参加者71名、午前9時30分大津港出港、天気は快晴、琵琶湖汽船エコクルーズ船「megumi」で琵琶湖に浮かぶ四島(沖島・白石島・多景島・竹生島)をめぐりました。案内役は近江学研究所木村至宏所長。いつもの木村節も快調で四島をめぐりながら各島の解説や琵琶湖の民俗について詳しく語っていただきました。あまり上陸する機会がない多景島では、日蓮宗の「南無妙法蓮華経」という題目が彫られた題目岩を見学しました。
秋の一日、琵琶湖を満喫しました。
「近江通信紙」はフォーラム会員と研究所を結ぶ機関紙にあたるものです。
トップページに今年、20周年を迎えた大津市歴史博物館館長の松浦俊和氏のインタビューを掲載するなど中身もより充実しました。フォーラム会員の皆様からの身近な情報やエッセイなども掲載していきたいと思います。
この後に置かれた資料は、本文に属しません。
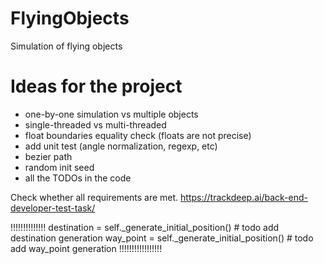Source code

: # FlyingObjects
Simulation of flying objects

# Ideas for the project
 - one-by-one simulation vs multiple objects
 - single-threaded vs multi-threaded
 - float boundaries equality check (floats are not precise)
 - add unit test (angle normalization, regexp, etc)
 - bezier path
 - random init seed
 - all the TODOs in the code

Check whether all requirements are met. https://trackdeep.ai/back-end-developer-test-task/


!!!!!!!!!!!!!!
destination = self._generate_initial_position() # todo add destination generation
                way_point = self._generate_initial_position() # todo add way_point generation
                !!!!!!!!!!!!!!!!!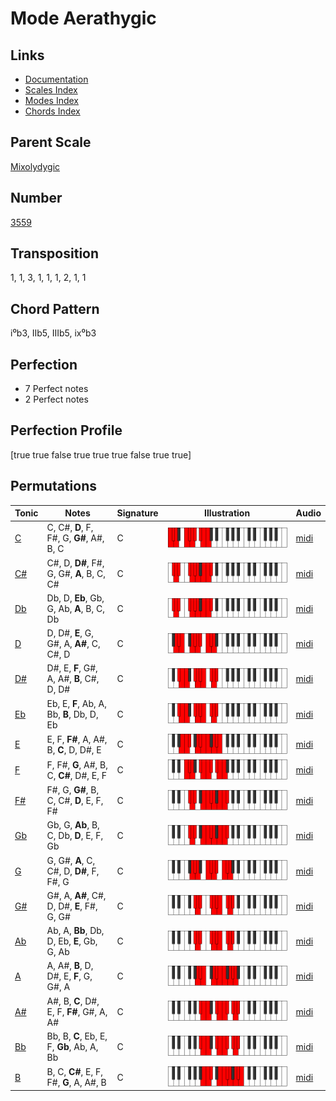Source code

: # Mode Aerathygic

## Links

- [Documentation](README.md)
- [Scales Index](Scales.md)
- [Modes Index](Modes.md)
- [Chords Index](Chords.md)

## Parent Scale

[Mixolydygic](ScaleMixolydygic.md)

## Number

[3559](https://ianring.com/musictheory/scales/3559)

## Transposition

1, 1, 3, 1, 1, 1, 2, 1, 1

## Chord Pattern

i⁰b3, IIb5, IIIb5, ix⁰b3

## Perfection

- 7 Perfect notes
- 2 Perfect notes

## Perfection Profile

[true true false true true true false true true]

## Permutations

| Tonic | Notes | Signature | Illustration | Audio |
|-------|-------|-----------|--------------|-------|
| [C](ModeCNaturalAerathygic.md) | C, C#, **D**, F, F#, G, **G#**, A#, B, C | C | ![CNaturalAerathygic](ModeCNaturalAerathygic.png) | [midi](https://github.com/edipermadi/music/blob/main/docs/ModeCNaturalAerathygic.mid?raw=true) |
| [C#](ModeCSharpAerathygic.md) | C#, D, **D#**, F#, G, G#, **A**, B, C, C# | C | ![CSharpAerathygic](ModeCSharpAerathygic.png) | [midi](https://github.com/edipermadi/music/blob/main/docs/ModeCSharpAerathygic.mid?raw=true) |
| [Db](ModeDFlatAerathygic.md) | Db, D, **Eb**, Gb, G, Ab, **A**, B, C, Db | C | ![DFlatAerathygic](ModeDFlatAerathygic.png) | [midi](https://github.com/edipermadi/music/blob/main/docs/ModeDFlatAerathygic.mid?raw=true) |
| [D](ModeDNaturalAerathygic.md) | D, D#, **E**, G, G#, A, **A#**, C, C#, D | C | ![DNaturalAerathygic](ModeDNaturalAerathygic.png) | [midi](https://github.com/edipermadi/music/blob/main/docs/ModeDNaturalAerathygic.mid?raw=true) |
| [D#](ModeDSharpAerathygic.md) | D#, E, **F**, G#, A, A#, **B**, C#, D, D# | C | ![DSharpAerathygic](ModeDSharpAerathygic.png) | [midi](https://github.com/edipermadi/music/blob/main/docs/ModeDSharpAerathygic.mid?raw=true) |
| [Eb](ModeEFlatAerathygic.md) | Eb, E, **F**, Ab, A, Bb, **B**, Db, D, Eb | C | ![EFlatAerathygic](ModeEFlatAerathygic.png) | [midi](https://github.com/edipermadi/music/blob/main/docs/ModeEFlatAerathygic.mid?raw=true) |
| [E](ModeENaturalAerathygic.md) | E, F, **F#**, A, A#, B, **C**, D, D#, E | C | ![ENaturalAerathygic](ModeENaturalAerathygic.png) | [midi](https://github.com/edipermadi/music/blob/main/docs/ModeENaturalAerathygic.mid?raw=true) |
| [F](ModeFNaturalAerathygic.md) | F, F#, **G**, A#, B, C, **C#**, D#, E, F | C | ![FNaturalAerathygic](ModeFNaturalAerathygic.png) | [midi](https://github.com/edipermadi/music/blob/main/docs/ModeFNaturalAerathygic.mid?raw=true) |
| [F#](ModeFSharpAerathygic.md) | F#, G, **G#**, B, C, C#, **D**, E, F, F# | C | ![FSharpAerathygic](ModeFSharpAerathygic.png) | [midi](https://github.com/edipermadi/music/blob/main/docs/ModeFSharpAerathygic.mid?raw=true) |
| [Gb](ModeGFlatAerathygic.md) | Gb, G, **Ab**, B, C, Db, **D**, E, F, Gb | C | ![GFlatAerathygic](ModeGFlatAerathygic.png) | [midi](https://github.com/edipermadi/music/blob/main/docs/ModeGFlatAerathygic.mid?raw=true) |
| [G](ModeGNaturalAerathygic.md) | G, G#, **A**, C, C#, D, **D#**, F, F#, G | C | ![GNaturalAerathygic](ModeGNaturalAerathygic.png) | [midi](https://github.com/edipermadi/music/blob/main/docs/ModeGNaturalAerathygic.mid?raw=true) |
| [G#](ModeGSharpAerathygic.md) | G#, A, **A#**, C#, D, D#, **E**, F#, G, G# | C | ![GSharpAerathygic](ModeGSharpAerathygic.png) | [midi](https://github.com/edipermadi/music/blob/main/docs/ModeGSharpAerathygic.mid?raw=true) |
| [Ab](ModeAFlatAerathygic.md) | Ab, A, **Bb**, Db, D, Eb, **E**, Gb, G, Ab | C | ![AFlatAerathygic](ModeAFlatAerathygic.png) | [midi](https://github.com/edipermadi/music/blob/main/docs/ModeAFlatAerathygic.mid?raw=true) |
| [A](ModeANaturalAerathygic.md) | A, A#, **B**, D, D#, E, **F**, G, G#, A | C | ![ANaturalAerathygic](ModeANaturalAerathygic.png) | [midi](https://github.com/edipermadi/music/blob/main/docs/ModeANaturalAerathygic.mid?raw=true) |
| [A#](ModeASharpAerathygic.md) | A#, B, **C**, D#, E, F, **F#**, G#, A, A# | C | ![ASharpAerathygic](ModeASharpAerathygic.png) | [midi](https://github.com/edipermadi/music/blob/main/docs/ModeASharpAerathygic.mid?raw=true) |
| [Bb](ModeBFlatAerathygic.md) | Bb, B, **C**, Eb, E, F, **Gb**, Ab, A, Bb | C | ![BFlatAerathygic](ModeBFlatAerathygic.png) | [midi](https://github.com/edipermadi/music/blob/main/docs/ModeBFlatAerathygic.mid?raw=true) |
| [B](ModeBNaturalAerathygic.md) | B, C, **C#**, E, F, F#, **G**, A, A#, B | C | ![BNaturalAerathygic](ModeBNaturalAerathygic.png) | [midi](https://github.com/edipermadi/music/blob/main/docs/ModeBNaturalAerathygic.mid?raw=true) |
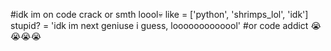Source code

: #idk im on code crack or smth loool💀
like = ['python', 'shrimps_lol', 'idk']
stupid? = 'idk im next geniuse i guess, looooooooooool'
#or code addict 😭😭😭😭

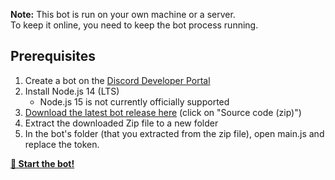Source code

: **Note:** This bot is run on your own machine or a server.  
To keep it online, you need to keep the bot process running.

## Prerequisites
1. Create a bot on the [Discord Developer Portal](https://discordapp.com/developers/)
2. Install Node.js 14 (LTS)
    * Node.js 15 is not currently officially supported
3. [Download the latest bot release here](https://github.com/PhenixHBots/MusicKing/releases/latest) (click on "Source code (zip)")
4. Extract the downloaded Zip file to a new folder
5. In the bot's folder (that you extracted from the zip file), open main.js and replace the token.

**[🏃 Start the bot!](starting-the-bot.md)**
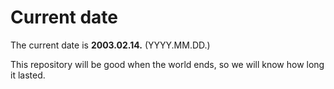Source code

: # Current date

The current date is **2003.02.14.** (YYYY.MM.DD.)

This repository will be good when the world ends, so we will know how long it lasted.
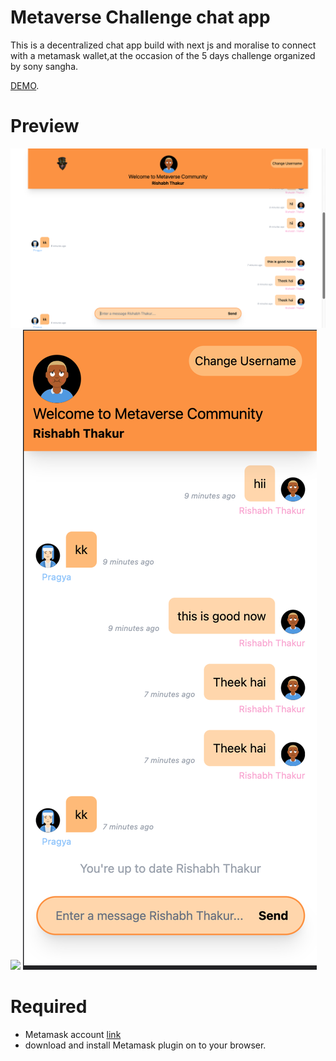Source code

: # Metaverse Challenge chat app

This is a decentralized chat app build with next js and moralise to connect with a metamask wallet,at the occasion of the 5 days challenge organized by sony sangha.

 [DEMO](https://metaverse-chatapp.vercel.app/).

 # Preview 

 <img src="./assets/Screenshot 2022-07-11 at 12.09.48 AM.png">
 <img src="./assets/Screenshot 2022-07-11 at 12.10.33 AM.png">
 <img src="./assets/Screenshot 2022-07-11 at 12.11.01 AM.png">
 

  # Required

  - Metamask account [link](https://metamask.io/)
  - download and install Metamask plugin on to your browser.
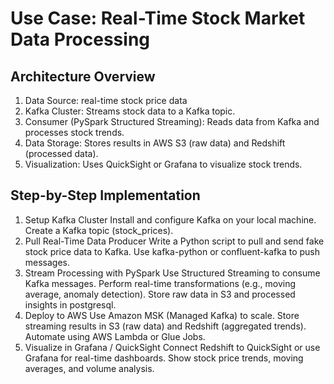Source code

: # Use Case: Real-Time Stock Market Data Processing
## Architecture Overview

1. Data Source: real-time stock price data
2. Kafka Cluster: Streams stock data to a Kafka topic.
3. Consumer (PySpark Structured Streaming): Reads data from Kafka and processes stock trends.
4. Data Storage: Stores results in AWS S3 (raw data) and Redshift (processed data).
5. Visualization: Uses QuickSight or Grafana to visualize stock trends.

## Step-by-Step Implementation
1. Setup Kafka Cluster
    Install and configure Kafka on your local machine.
    Create a Kafka topic (stock_prices).
2. Pull Real-Time Data Producer
    Write a Python script to pull and send fake stock price data to Kafka.
    Use kafka-python or confluent-kafka to push messages.
3. Stream Processing with PySpark
    Use Structured Streaming to consume Kafka messages.
    Perform real-time transformations (e.g., moving average, anomaly detection).
    Store raw data in S3 and processed insights in postgresql.
4. Deploy to AWS
    Use Amazon MSK (Managed Kafka) to scale.
    Store streaming results in S3 (raw data) and Redshift (aggregated trends).
    Automate using AWS Lambda or Glue Jobs.
5. Visualize in Grafana / QuickSight
    Connect Redshift to QuickSight or use Grafana for real-time dashboards.
    Show stock price trends, moving averages, and volume analysis.




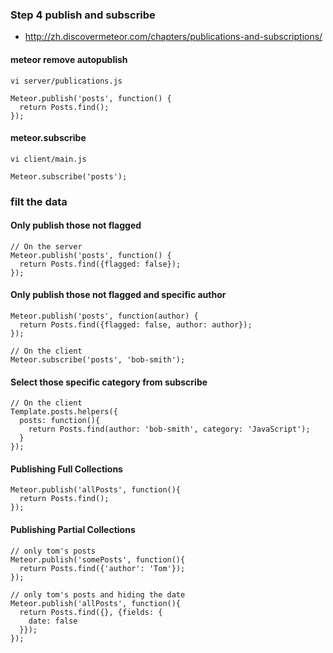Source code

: 
### Step 4 publish and subscribe

* http://zh.discovermeteor.com/chapters/publications-and-subscriptions/

#### meteor remove autopublish
	vi server/publications.js

	Meteor.publish('posts', function() {
	  return Posts.find();
	});

#### meteor.subscribe
	vi client/main.js

	Meteor.subscribe('posts');
	

### filt the data

#### Only publish those not flagged
	// On the server
	Meteor.publish('posts', function() {
	  return Posts.find({flagged: false}); 
	});

#### Only publish those not flagged and specific author
	Meteor.publish('posts', function(author) {
	  return Posts.find({flagged: false, author: author});
	});

	// On the client
	Meteor.subscribe('posts', 'bob-smith');

#### Select those specific category from subscribe
	// On the client
	Template.posts.helpers({
	  posts: function(){
	    return Posts.find(author: 'bob-smith', category: 'JavaScript');
	  }
	});

#### Publishing Full Collections

	Meteor.publish('allPosts', function(){
	  return Posts.find();
	});


#### Publishing Partial Collections
	// only tom's posts
	Meteor.publish('somePosts', function(){
	  return Posts.find({'author': 'Tom'});
	});

	// only tom's posts and hiding the date
	Meteor.publish('allPosts', function(){
	  return Posts.find({}, {fields: {
	    date: false
	  }});
	});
ご寄稿お待ちしております。
「近江通信紙」VOL.5は来年4月発行の予定です。
会員限定講座『古地図に探る近江 地図に探る滋賀』は、講師の都合により11月6日(土)から11月13日(土)に日程変更いたします。
すでに講座へお申込みいただき、受講を予定されていた皆様には、ご迷惑をおかけします事を深くお詫び申し上げます。
なお、本講座のお申込みがお済みの方で、日程変更後(11月13日(土))の講座へご参加いただける場合は、送付させていただいております“11月6日付けの受講票”を当日ご持参下さい。
また、お申込みがお済みでない方で、受講をご希望されます場合は、近江学フォーラム事務担当(077-574-2118)までご連絡ください。
【会員限定講座 概要】
日時(変更後):11月13日(土) 10時40分~12時
タイトル:「古地図に探る近江 地図に探る滋賀」
講 師:松井善和氏(県立長浜高校校長・国際地図学会会員)
場 所:成安造形大学 聚英館3階 聚英ホール
内 容:江戸期の近江国図や明治の二万分の一地形図、大正・昭和の都市図を通して近世から現代に
至る郷土の歴史と人々の生活や社会の姿への理解を深め、地図を読む『読図』を身に付け、短時間で楽しく興味深く学びます。
講座名:近江の東海道と中山道
日 時:平成22年7月3日(土) 10:40~12:00
場 所:成安造形大学 聚英館三階 聚英ホール
講 師:八杉淳(草津市立草津宿街道交流館館長)
東海道と中山道が交わる交通の要衝「近江」。近江はその道を通じて多くの「ひと」や「もの」とともに「文化」や「情報」が行き交い発展しました。この日は草津市立草津宿街道交流館館長の八杉淳先生にご登壇いただき、東海道、中山道を中心とした街道と近世宿場町の機能について詳しく語っていただきました。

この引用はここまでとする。